In mobile computer games, it is common practice to teach players by allowing them to manipulate their mobile devices through various gestures, including tilting, turning, and shaking them—or even using a device’s accelerometer to mimic the way one would use a magic wand: “Incendio!”
In ecommerce applications, customers’ object in interacting with a mobile device is not typically entertainment, but the efficient acquisition of goods, services, or information—so necessity typically shortens their learning curve. If we want people to be able to perform a nonstandard interaction to use a device’s essential features, the interaction must be fairly obvious—and it must not require them to read instructions they would perceive as obnoxious or distracting. This is where careful use of the Watermark design pattern can be especially powerful.
A watermark is a transparent outline that appears either over or behind the primary content on a screen. In some ways, a watermark is similar to a splash screen, but it is considerably less distracting because watermarks let users see the content on the screen at the same time. Figure 6 shows two variations of the Watermark pattern, plus a full-screen example of a Refinement Options pattern.
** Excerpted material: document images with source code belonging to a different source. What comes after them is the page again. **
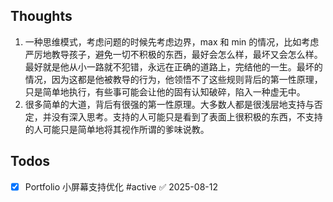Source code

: ## Thoughts
1. 一种思维模式，考虑问题的时候先考虑边界，max 和 min 的情况，比如考虑严厉地教导孩子，避免一切不积极的东西，最好会怎么样，最坏又会怎么样。最好就是他从小一路就不犯错，永远在正确的道路上，完结他的一生。最坏的情况，因为这都是他被教导的行为，他领悟不了这些规则背后的第一性原理，只是简单地执行，有些事可能会让他的固有认知破碎，陷入一种虚无中。
2. 很多简单的大道，背后有很强的第一性原理。大多数人都是很浅层地支持与否定，并没有深入思考。支持的人可能只是看到了表面上很积极的东西，不支持的人可能只是简单地将其视作所谓的爹味说教。
## Todos
- [x] Portfolio 小屏幕支持优化 #active ✅ 2025-08-12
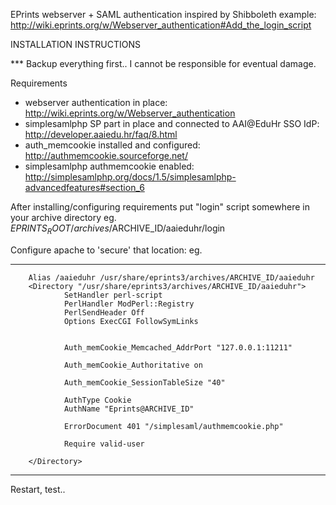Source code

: EPrints webserver + SAML authentication inspired by Shibboleth example:
http://wiki.eprints.org/w/Webserver_authentication#Add_the_login_script


INSTALLATION INSTRUCTIONS

*** Backup everything first.. I cannot be responsible for eventual damage.

Requirements
- webserver authentication in place: http://wiki.eprints.org/w/Webserver_authentication
- simplesamlphp SP part in place and connected to AAI@EduHr SSO IdP: http://developer.aaiedu.hr/faq/8.html
- auth_memcookie installed and configured: http://authmemcookie.sourceforge.net/
- simplesamlphp authmemcookie enabled: http://simplesamlphp.org/docs/1.5/simplesamlphp-advancedfeatures#section_6

After installing/configuring requirements put "login" script somewhere in your archive directory
eg. $EPRINTS_ROOT/archives/$ARCHIVE_ID/aaieduhr/login

Configure apache to 'secure' that location:
eg.

---
        Alias /aaieduhr /usr/share/eprints3/archives/ARCHIVE_ID/aaieduhr
        <Directory "/usr/share/eprints3/archives/ARCHIVE_ID/aaieduhr">
                SetHandler perl-script
                PerlHandler ModPerl::Registry
                PerlSendHeader Off
                Options ExecCGI FollowSymLinks


                Auth_memCookie_Memcached_AddrPort "127.0.0.1:11211"

                Auth_memCookie_Authoritative on

                Auth_memCookie_SessionTableSize "40"

                AuthType Cookie
                AuthName "Eprints@ARCHIVE_ID"

                ErrorDocument 401 "/simplesaml/authmemcookie.php"

                Require valid-user

        </Directory>
---

Restart, test..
The two examples of the Watermark pattern, shown in Figure 6, demonstrate a circular swiping gesture and a shaking gesture on a multitouch device. In both cases, once a user launches an application, each watermark appears just once or twice, gently dissolving to let the user view the screen’s main content. Watermarks can also use animation—for example, to demonstrate the motion of the circular swipe by displaying one arrow at a time on the screen. However, animation greatly increases a watermark’s visibility, so you should use it with care. Circular swiping emulates the motion of digging into a pile of puzzle pieces to find the right one, while shaking recalls the action of shaking up small, loose objects in a bag or a box.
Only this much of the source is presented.